### Task instructions:
Once you find the line with "<http://www.michael-korsoutlet.ca>" in the data that follows, repeat it and every line after it exactly, through the line with "<http://www.doudounemonclerpascher.fr>".

====================

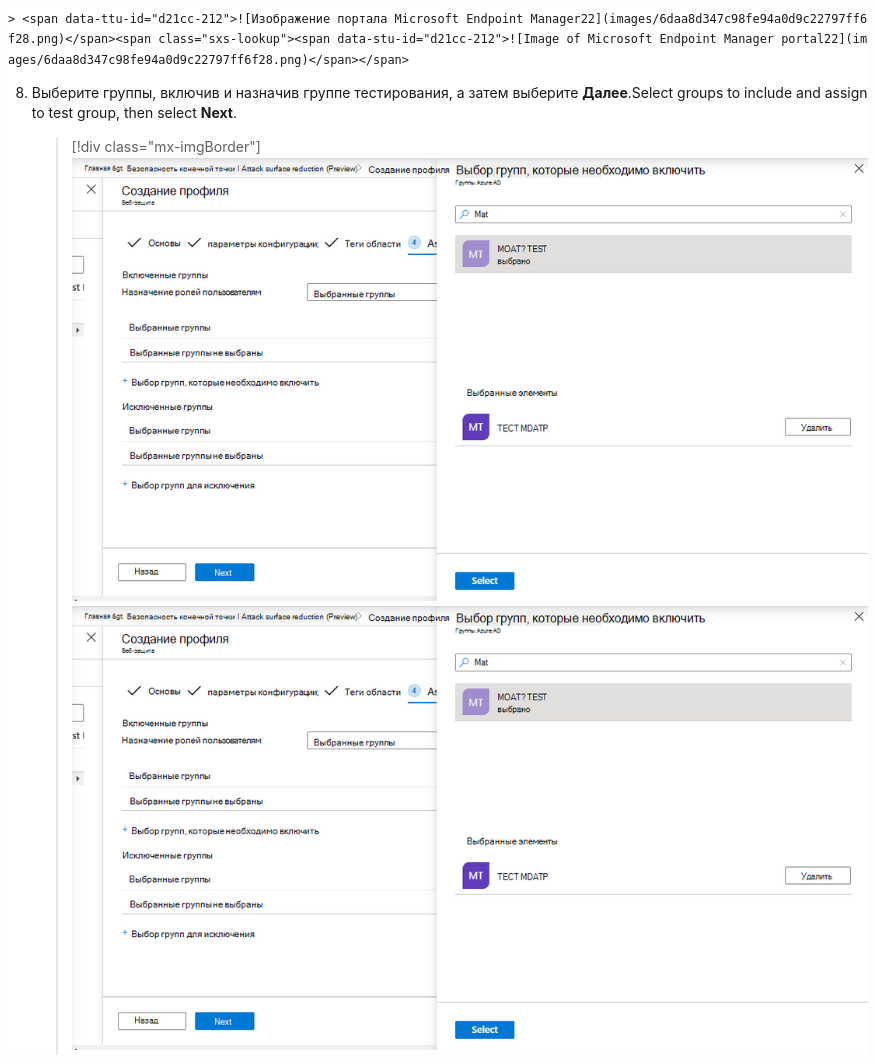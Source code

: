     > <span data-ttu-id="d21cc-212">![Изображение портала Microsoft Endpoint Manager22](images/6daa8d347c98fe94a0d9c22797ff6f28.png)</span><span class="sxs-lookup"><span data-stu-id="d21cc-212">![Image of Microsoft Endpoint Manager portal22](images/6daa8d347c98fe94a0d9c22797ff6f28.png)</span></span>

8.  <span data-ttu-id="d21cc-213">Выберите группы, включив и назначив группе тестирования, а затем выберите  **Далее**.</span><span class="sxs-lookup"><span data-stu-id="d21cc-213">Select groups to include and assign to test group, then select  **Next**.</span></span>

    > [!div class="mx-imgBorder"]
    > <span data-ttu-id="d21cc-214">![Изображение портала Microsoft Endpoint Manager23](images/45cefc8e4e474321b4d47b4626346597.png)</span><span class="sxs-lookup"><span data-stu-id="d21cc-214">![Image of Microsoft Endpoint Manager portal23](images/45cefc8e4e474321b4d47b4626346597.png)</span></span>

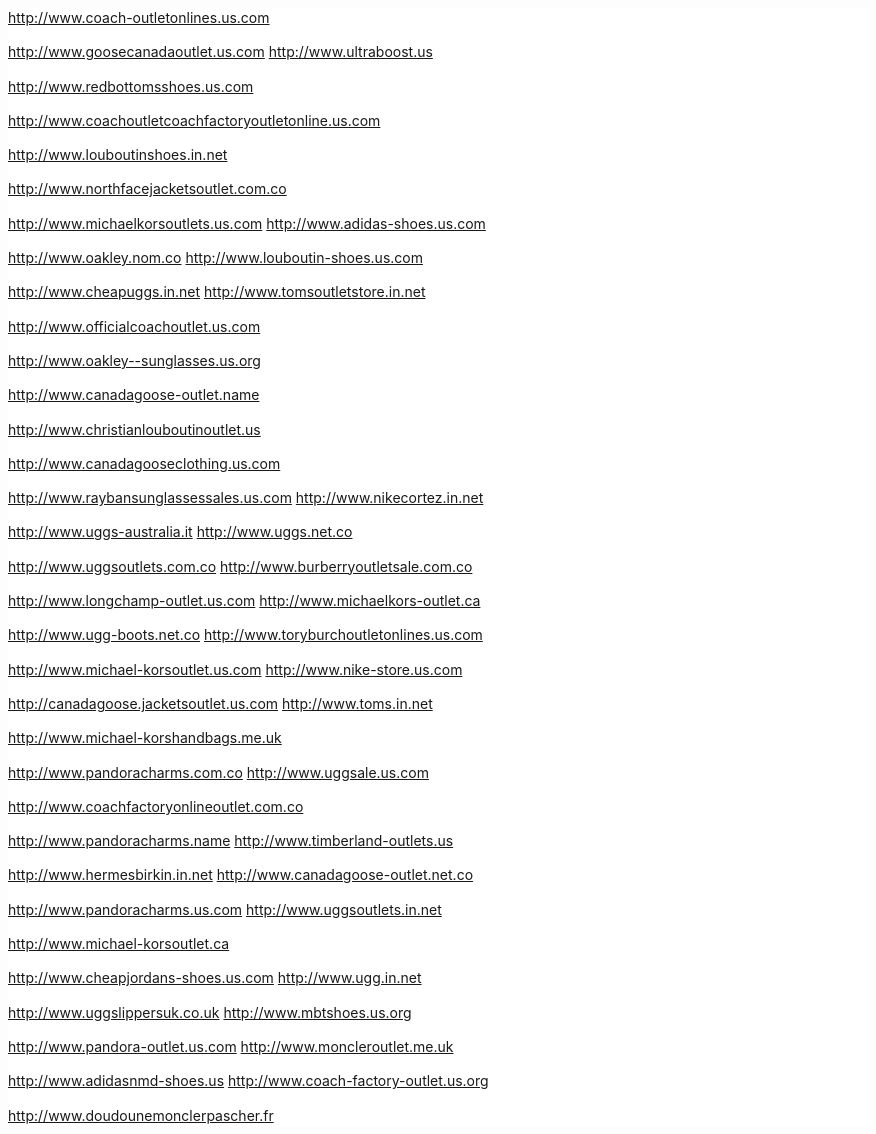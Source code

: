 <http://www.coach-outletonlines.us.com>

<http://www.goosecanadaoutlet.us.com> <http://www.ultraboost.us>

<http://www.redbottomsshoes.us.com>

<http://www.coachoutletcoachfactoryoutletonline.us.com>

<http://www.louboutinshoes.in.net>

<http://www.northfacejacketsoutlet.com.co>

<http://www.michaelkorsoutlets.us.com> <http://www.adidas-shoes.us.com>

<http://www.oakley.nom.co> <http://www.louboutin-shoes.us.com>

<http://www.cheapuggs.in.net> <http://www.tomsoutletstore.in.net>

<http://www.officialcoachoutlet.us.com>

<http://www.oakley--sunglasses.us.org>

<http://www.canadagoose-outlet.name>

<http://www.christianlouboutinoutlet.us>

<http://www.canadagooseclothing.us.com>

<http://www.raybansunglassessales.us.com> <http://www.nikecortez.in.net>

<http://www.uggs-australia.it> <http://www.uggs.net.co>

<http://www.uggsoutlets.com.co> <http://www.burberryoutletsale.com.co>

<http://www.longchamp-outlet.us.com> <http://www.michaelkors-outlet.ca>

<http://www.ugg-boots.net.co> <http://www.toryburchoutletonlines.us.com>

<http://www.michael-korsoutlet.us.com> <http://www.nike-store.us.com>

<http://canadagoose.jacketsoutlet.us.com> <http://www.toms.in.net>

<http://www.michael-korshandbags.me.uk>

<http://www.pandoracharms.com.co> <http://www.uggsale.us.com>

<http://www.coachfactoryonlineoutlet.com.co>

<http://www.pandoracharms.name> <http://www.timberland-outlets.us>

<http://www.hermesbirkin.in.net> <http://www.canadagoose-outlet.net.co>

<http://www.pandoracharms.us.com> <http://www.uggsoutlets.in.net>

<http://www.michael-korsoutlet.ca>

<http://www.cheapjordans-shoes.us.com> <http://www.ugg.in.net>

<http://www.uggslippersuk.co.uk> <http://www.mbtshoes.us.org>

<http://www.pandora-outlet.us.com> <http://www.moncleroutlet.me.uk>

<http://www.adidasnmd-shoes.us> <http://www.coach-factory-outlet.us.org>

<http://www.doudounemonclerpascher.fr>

====================

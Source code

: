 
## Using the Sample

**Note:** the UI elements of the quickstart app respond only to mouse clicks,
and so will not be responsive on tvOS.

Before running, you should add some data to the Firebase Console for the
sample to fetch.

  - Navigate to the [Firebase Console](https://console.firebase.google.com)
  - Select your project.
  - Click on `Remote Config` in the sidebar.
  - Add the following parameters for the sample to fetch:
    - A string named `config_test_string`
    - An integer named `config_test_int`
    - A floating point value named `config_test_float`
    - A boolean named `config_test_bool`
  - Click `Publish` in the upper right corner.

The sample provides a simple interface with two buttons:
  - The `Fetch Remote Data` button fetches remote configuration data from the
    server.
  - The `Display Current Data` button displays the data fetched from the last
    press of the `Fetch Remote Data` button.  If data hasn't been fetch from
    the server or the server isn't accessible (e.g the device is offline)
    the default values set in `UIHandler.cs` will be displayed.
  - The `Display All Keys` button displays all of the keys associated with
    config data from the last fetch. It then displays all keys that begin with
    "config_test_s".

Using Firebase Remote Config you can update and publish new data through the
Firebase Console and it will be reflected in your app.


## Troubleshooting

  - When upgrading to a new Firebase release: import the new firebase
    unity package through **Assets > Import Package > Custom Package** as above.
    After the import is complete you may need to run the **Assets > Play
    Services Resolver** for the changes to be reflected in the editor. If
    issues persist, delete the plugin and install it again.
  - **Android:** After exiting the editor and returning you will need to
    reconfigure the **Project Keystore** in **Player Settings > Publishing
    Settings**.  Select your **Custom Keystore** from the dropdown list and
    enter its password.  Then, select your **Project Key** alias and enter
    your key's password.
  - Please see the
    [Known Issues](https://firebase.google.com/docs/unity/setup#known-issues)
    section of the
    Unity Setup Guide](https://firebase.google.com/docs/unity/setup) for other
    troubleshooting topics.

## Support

====================

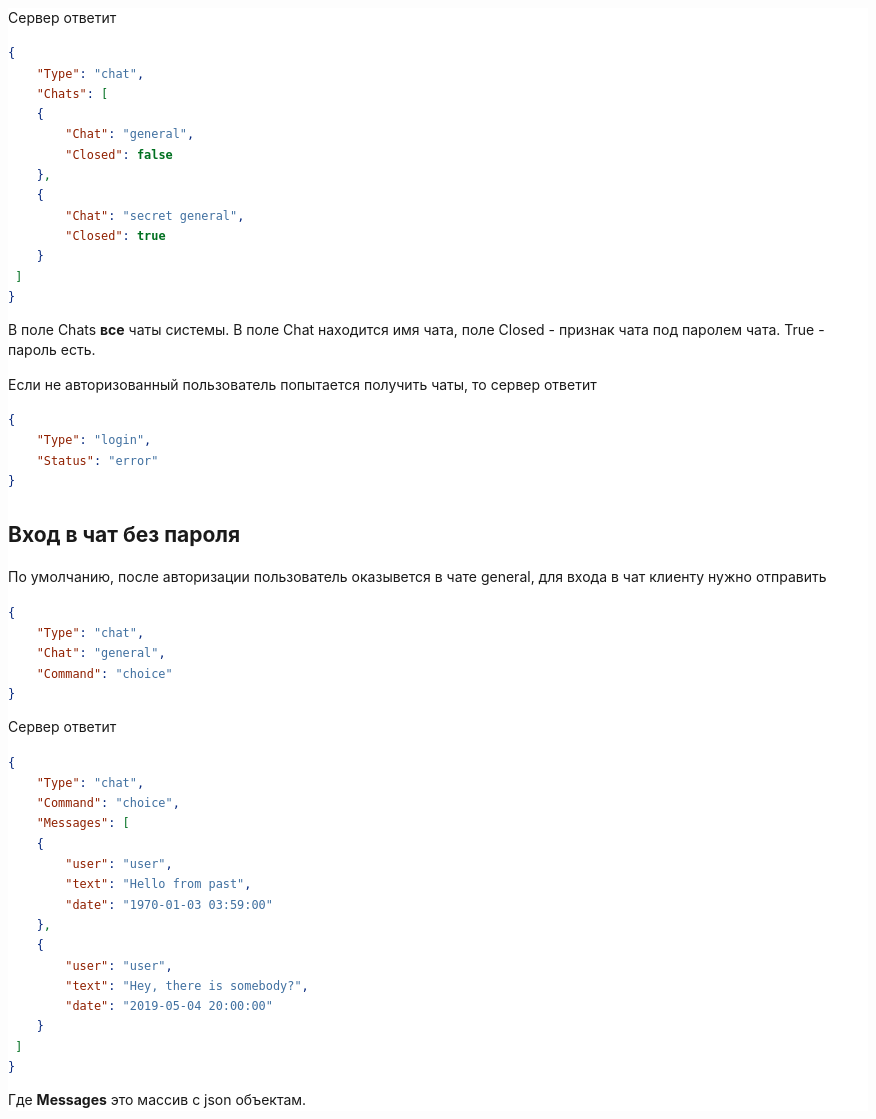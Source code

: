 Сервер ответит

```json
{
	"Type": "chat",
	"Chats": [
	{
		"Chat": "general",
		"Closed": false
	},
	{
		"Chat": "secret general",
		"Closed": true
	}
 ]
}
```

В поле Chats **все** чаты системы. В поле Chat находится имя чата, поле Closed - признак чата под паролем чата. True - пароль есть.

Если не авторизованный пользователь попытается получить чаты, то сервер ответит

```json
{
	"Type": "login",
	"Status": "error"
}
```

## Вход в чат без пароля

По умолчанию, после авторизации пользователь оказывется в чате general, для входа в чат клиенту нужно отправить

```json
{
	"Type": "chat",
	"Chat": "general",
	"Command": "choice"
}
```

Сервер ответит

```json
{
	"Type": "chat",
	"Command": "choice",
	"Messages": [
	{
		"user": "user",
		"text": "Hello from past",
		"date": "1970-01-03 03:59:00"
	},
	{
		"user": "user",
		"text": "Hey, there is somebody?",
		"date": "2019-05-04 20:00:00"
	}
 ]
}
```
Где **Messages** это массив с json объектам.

====================

### Solution for this problem:
<http://www.michael-korsoutlet.ca>

<http://www.cheapjordans-shoes.us.com> <http://www.ugg.in.net>

<http://www.uggslippersuk.co.uk> <http://www.mbtshoes.us.org>

<http://www.pandora-outlet.us.com> <http://www.moncleroutlet.me.uk>

<http://www.adidasnmd-shoes.us> <http://www.coach-factory-outlet.us.org>

<http://www.doudounemonclerpascher.fr>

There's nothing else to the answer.